On the other hand, physical mixing offers much less homogenous AgWC skeleton powder than chemical mixing, and due to its large surface energy, WC particles tend to aggregate in the mixing process. As a result, WC aggregations together with Ag aggregations occur in the micro-domain structure of sample 2, which derive much better flowability of Ag. The freely flowing Ag becomes buffer when the skeleton meets with thermal mismatch and unequal stress distribution in the pelletization and pre-sintering process. Especially when infiltrating significant particle re-arrangement takes place due to the spacious and smooth pore channel, thus induces homogenous distribution of the WC aggregations among entire structure.

• Electrical property：

Electrical properties of the two AgWC40 samples were evaluated, The consumption data of each contact after electrical test are presented in table 1. It could be seen that the consumption of sample 2 are less than that of sample 1 at each phase, which denotes sample 2 possesses better anti-erosion capability.


We suppose this difference in anti-erosion capability originates from the difference in microstructures.

As discussed above, in the case of chemical mixing, the pore channel in skeleton is too narrow for the flow of Ag in the process of infiltration. Furthermore, Ag does not wet WC so well. As a result, Ag fails to infiltrate through the microstructure thoroughly, therefore cannot form a connected network and derives a loose microstructure. This kind of microstructure can easily be damaged by the high-energy arc and shows poor anti-erosion capability.

However, physical mixing enhances the flowabilily of Ag: in the case of physical mixing, widespread Ag aggregations exist in the structure, which denotes the existence of connected spacious pore channel. As a result, Ag could flow freely through the skeleton, and the Ag plate beneath could easily enter the skeleton after melting through widespread pore channel. With the homogenously distributed Ag and WC aggregation, every micro-domain is equivalent to a micro-infiltration system: the Ag aggregation provides the WC aggregation with Ag for infiltration whereas gets supply from the beneath Ag plate through the pore channel. As a result, Ag infiltrates thoroughly through the entire skeleton and forms a connected network, thus enhance the internal bond and then the anti-erosion capability of the material.


Fracture resistance and fracture morphology of the samples were characterized to demonstrate the above analysis.

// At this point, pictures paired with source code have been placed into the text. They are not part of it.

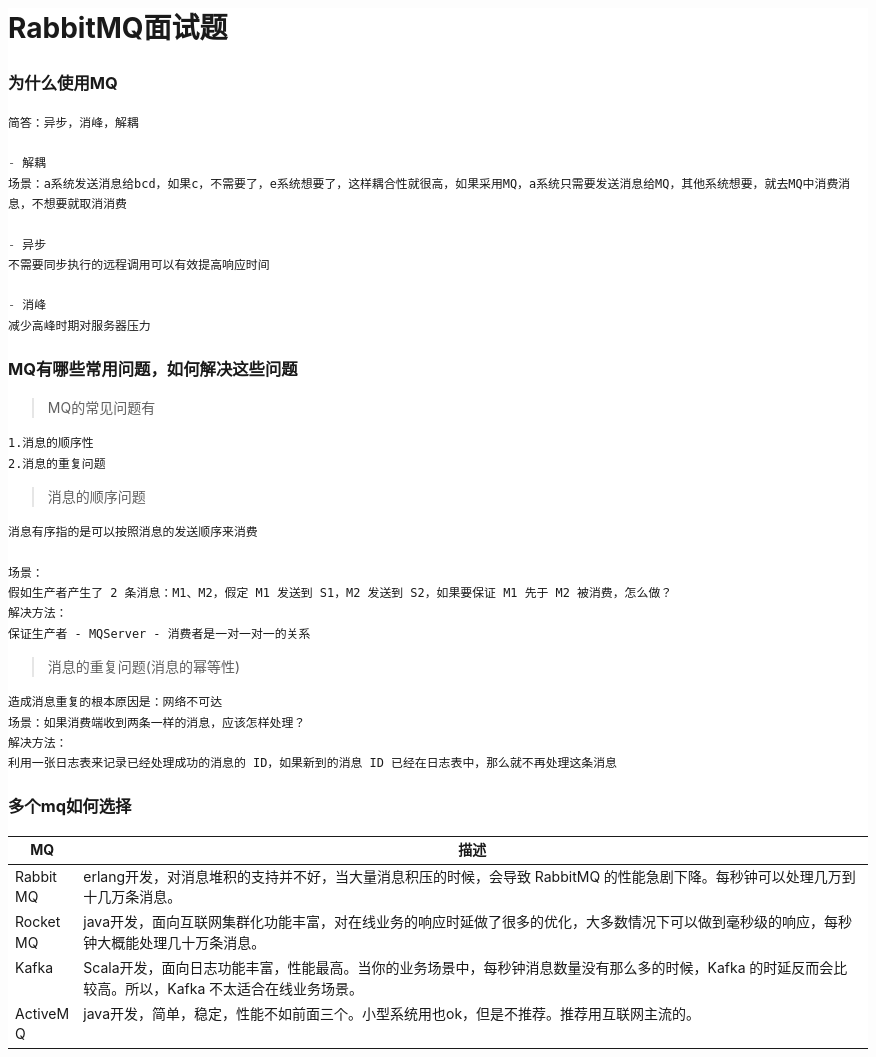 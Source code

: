 # RabbitMQ面试题

### 为什么使用MQ

```java
简答：异步，消峰，解耦

- 解耦
场景：a系统发送消息给bcd，如果c，不需要了，e系统想要了，这样耦合性就很高，如果采用MQ，a系统只需要发送消息给MQ，其他系统想要，就去MQ中消费消息，不想要就取消消费

- 异步
不需要同步执行的远程调用可以有效提高响应时间

- 消峰
减少高峰时期对服务器压力
```

### MQ有哪些常用问题，如何解决这些问题

> MQ的常见问题有

```
1.消息的顺序性
2.消息的重复问题
```

> 消息的顺序问题

```
消息有序指的是可以按照消息的发送顺序来消费

场景：
假如生产者产生了 2 条消息：M1、M2，假定 M1 发送到 S1，M2 发送到 S2，如果要保证 M1 先于 M2 被消费，怎么做？
解决方法：
保证生产者 - MQServer - 消费者是一对一对一的关系
```

> 消息的重复问题(消息的幂等性)

```
造成消息重复的根本原因是：网络不可达
场景：如果消费端收到两条一样的消息，应该怎样处理？
解决方法：
利用一张日志表来记录已经处理成功的消息的 ID，如果新到的消息 ID 已经在日志表中，那么就不再处理这条消息
```

### 多个mq如何选择

| **MQ**   | **描述**                                                     |
| -------- | ------------------------------------------------------------ |
| RabbitMQ | erlang开发，对消息堆积的支持并不好，当大量消息积压的时候，会导致 RabbitMQ 的性能急剧下降。每秒钟可以处理几万到十几万条消息。 |
| RocketMQ | java开发，面向互联网集群化功能丰富，对在线业务的响应时延做了很多的优化，大多数情况下可以做到毫秒级的响应，每秒钟大概能处理几十万条消息。 |
| Kafka    | Scala开发，面向日志功能丰富，性能最高。当你的业务场景中，每秒钟消息数量没有那么多的时候，Kafka 的时延反而会比较高。所以，Kafka 不太适合在线业务场景。 |
| ActiveMQ | java开发，简单，稳定，性能不如前面三个。小型系统用也ok，但是不推荐。推荐用互联网主流的。 |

The fracture resistance of sample 2 is much larger than that of sample 1 (shown in Figure 2). As is widely accepted, the fracture resistance reflects the internal bond status of a material. Therefore the internal bond in sample 2 should be better than that in sample .


The SEM images (1000x) of sample fracture morphology are shown in Figure 3. The tiny spherical particle is WC, while the bright network shape structure is Ag. In sample 1, the Ag network is fragmentary and non-continuous, and WC particles expose on the fracture surface, infer that Ag failed to infiltrate thoroughly through the structure. However in sample 2, a connected Ag network could be clearly observed, also WC particles are vanished because of the cover of Ag, denote that Ag is almost infiltrated though the entire structure.

3. Conclusion

Two types of AgWC40 material were manufactured through different processes. One material shows better anti-erosion ability in the electrical test than that of the other. Analysis infers that the physical powder mixing process results in more homogenous microstructure of the material. Furthermore, with the help of this process, the Ag flowability is greatly enhanced thus infiltrated thoroughly through the entire structure. As a result, a connected Ag network is formed therefore increased the internal bond and then the anti-erosion ability of the material.